Ganz aktuell ließ Henkel im Wahlkampfmodus Symbole der Terrororganisation Hisbollah auf dem Al Quds-Tags-Marsch verbieten und versucht sich nun so bei der bürgerlichen Kundgebung zu profilieren. Die ganzen Jahre davor hatte er mit der antisemitischen Hisbollah kein Problem, die weltweit seit Jahrzehnten Jüdinnen*Juden bedroht und für viele Anschläge verantwortlich ist. In einer Meldung der Nachrichtenagentur dpa zu Henkels Verbot der Symbole auf dem Aufmarsch, die von vielen Medien übernommen wurde, war übrigens zu lesen, dass die Hisbollah angeblich eine „linkextremistische“ Organisation sei.
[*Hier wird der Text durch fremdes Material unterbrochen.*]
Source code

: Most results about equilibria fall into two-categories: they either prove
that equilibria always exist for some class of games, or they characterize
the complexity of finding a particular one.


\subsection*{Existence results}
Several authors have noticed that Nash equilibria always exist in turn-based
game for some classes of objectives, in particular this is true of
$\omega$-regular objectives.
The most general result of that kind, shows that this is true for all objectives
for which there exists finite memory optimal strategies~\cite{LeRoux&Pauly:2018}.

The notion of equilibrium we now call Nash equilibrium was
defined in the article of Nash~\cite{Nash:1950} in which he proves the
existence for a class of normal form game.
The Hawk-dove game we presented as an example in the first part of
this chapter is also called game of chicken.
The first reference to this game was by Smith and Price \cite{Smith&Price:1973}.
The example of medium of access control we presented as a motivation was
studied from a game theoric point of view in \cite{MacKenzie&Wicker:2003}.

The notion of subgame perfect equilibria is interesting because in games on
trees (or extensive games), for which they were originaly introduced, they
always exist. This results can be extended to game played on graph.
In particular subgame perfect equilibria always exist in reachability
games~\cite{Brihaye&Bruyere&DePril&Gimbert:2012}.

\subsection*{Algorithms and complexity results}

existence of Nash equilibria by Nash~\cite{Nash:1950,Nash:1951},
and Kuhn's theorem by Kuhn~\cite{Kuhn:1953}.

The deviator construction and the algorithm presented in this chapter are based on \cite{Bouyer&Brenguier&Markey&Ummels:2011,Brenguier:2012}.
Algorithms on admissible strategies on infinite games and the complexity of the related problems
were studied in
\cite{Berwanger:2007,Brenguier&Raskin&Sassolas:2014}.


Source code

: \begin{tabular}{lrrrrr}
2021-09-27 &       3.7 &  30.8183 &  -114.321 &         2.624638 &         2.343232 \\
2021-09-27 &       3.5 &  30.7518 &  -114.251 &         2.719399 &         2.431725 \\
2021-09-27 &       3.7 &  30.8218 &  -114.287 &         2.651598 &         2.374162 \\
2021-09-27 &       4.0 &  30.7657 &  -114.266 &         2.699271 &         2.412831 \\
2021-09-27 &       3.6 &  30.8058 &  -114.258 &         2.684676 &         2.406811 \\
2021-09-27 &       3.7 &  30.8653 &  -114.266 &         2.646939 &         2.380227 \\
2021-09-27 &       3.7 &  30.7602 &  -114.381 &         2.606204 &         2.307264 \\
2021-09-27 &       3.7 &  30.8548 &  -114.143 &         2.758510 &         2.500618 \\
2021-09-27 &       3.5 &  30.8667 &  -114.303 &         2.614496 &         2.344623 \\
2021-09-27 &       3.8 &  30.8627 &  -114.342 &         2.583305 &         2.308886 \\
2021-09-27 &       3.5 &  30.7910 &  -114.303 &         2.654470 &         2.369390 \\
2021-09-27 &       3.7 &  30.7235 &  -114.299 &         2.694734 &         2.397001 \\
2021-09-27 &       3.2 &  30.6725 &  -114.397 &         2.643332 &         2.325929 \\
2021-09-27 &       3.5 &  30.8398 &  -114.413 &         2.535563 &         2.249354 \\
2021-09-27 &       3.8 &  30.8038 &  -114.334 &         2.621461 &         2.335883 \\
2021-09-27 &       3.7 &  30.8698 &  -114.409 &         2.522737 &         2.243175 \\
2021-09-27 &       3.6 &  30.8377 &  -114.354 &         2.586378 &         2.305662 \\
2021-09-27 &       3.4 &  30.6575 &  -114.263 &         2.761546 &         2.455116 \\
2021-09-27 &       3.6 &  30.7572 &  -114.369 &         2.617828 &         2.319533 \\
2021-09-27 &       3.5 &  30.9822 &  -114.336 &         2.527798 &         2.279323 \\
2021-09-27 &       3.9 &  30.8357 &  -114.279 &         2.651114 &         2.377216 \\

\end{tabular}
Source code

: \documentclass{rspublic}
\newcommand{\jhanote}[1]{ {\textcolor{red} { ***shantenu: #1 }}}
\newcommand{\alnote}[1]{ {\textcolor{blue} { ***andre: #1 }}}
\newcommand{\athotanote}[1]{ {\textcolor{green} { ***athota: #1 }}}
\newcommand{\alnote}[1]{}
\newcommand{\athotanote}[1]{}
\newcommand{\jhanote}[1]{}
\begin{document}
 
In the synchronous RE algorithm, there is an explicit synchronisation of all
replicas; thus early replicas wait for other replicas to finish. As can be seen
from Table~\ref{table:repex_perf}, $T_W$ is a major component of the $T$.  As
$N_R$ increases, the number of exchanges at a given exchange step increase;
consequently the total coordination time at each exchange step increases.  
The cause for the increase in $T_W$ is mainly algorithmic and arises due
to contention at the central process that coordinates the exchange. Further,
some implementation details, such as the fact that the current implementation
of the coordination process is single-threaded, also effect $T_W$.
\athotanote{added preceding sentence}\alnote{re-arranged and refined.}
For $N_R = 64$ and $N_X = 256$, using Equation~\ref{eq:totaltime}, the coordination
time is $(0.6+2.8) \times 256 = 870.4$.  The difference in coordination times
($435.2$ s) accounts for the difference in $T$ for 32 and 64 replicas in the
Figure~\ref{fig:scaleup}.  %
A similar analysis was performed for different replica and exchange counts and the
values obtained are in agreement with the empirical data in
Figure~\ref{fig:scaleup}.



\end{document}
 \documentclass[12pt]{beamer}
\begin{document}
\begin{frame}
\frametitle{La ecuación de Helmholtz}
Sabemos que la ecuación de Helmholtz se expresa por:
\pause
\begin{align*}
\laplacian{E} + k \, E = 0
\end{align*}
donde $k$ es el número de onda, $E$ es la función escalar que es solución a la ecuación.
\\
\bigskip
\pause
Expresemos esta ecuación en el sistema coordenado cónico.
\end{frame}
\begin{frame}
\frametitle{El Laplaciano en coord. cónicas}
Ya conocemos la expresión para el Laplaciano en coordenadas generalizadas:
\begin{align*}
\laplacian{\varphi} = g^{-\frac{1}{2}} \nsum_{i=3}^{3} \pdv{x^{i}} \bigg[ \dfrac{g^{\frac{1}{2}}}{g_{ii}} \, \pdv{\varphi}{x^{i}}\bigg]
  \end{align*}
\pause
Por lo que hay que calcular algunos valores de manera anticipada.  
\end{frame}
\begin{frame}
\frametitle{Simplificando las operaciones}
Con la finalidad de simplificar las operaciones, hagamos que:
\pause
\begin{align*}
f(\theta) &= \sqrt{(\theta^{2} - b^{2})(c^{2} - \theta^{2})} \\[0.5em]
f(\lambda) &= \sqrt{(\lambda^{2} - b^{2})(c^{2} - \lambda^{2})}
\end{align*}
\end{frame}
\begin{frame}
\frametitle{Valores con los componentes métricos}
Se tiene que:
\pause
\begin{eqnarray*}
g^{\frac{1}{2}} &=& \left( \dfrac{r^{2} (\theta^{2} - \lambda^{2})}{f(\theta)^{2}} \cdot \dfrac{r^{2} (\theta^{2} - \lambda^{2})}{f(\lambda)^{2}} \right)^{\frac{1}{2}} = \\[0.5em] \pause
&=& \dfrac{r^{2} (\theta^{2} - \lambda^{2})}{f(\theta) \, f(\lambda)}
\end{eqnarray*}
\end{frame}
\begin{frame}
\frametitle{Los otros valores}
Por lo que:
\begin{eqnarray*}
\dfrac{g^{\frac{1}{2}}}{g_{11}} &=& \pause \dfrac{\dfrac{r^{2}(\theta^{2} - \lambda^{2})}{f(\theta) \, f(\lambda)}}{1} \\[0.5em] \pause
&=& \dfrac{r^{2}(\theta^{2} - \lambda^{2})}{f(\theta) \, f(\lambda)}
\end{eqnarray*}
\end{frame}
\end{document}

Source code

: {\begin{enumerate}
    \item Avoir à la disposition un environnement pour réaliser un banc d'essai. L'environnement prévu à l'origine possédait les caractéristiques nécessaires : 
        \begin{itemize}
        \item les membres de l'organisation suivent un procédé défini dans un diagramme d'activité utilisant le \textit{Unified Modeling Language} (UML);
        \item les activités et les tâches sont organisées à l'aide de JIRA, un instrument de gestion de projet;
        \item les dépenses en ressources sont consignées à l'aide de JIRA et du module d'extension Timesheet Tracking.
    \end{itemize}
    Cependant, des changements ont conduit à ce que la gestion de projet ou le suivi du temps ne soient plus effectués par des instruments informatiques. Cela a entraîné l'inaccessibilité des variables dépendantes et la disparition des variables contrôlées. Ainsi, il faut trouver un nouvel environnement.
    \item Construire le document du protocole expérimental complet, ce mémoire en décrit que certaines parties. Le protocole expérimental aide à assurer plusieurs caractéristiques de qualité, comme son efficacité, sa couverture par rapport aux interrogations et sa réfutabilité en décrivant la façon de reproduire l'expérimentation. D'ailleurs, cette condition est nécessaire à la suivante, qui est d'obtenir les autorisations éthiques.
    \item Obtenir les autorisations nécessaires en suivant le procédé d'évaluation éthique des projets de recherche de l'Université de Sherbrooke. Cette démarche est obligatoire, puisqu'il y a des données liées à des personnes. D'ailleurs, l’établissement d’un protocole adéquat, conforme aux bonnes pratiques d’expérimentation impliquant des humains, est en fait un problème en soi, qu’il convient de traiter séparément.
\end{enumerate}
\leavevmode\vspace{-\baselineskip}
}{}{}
Eine Begründung, die für sich selbst spricht.
Diese Beispiele sind lediglich einige von vielen. Sie zeigen jedoch eindeutig, dass Henkel sich nicht glaubwürdig die Sicherheit jüdischer Berliner_innen auf die Fahne schreiben kann.
Das Antifaschistische Berliner Bündnis gegen den Al-Quds Tag ist vor sechs Jahren entstanden, um in den Protesten eine antifaschistische Position stark zu machen. Dazu gehört auch die Erkenntnis, dass der Kampf gegen den Antisemitismus notwendigerweise auch ein Kampf gegen den (deutschen) Staat und die (deutsche) Nation sein muss. Auch wenn große Teile der radikalen Linken es vorziehen zu schweigen und zu Hause zu bleiben, oder gar selbst antizionistische Positionen vertreten, werden wir auch zukünftig dafür eintreten, eine ernsthafte emanzipatorische Perspektive sichtbar zu machen. Wer in seiner politischen Verantwortung nicht konsequent gegen Antisemitismus vorgeht, Geflüchtete abschiebt und linke Strukturen und Freiräume zerstören will, ist für uns kein Bündnispartner. Einen Persilschein für wahlkämpfende Innensenatoren wird es von uns nie geben.
Gemeinsam gegen jeden Antisemitismus & für eine befreite Gesellschaft!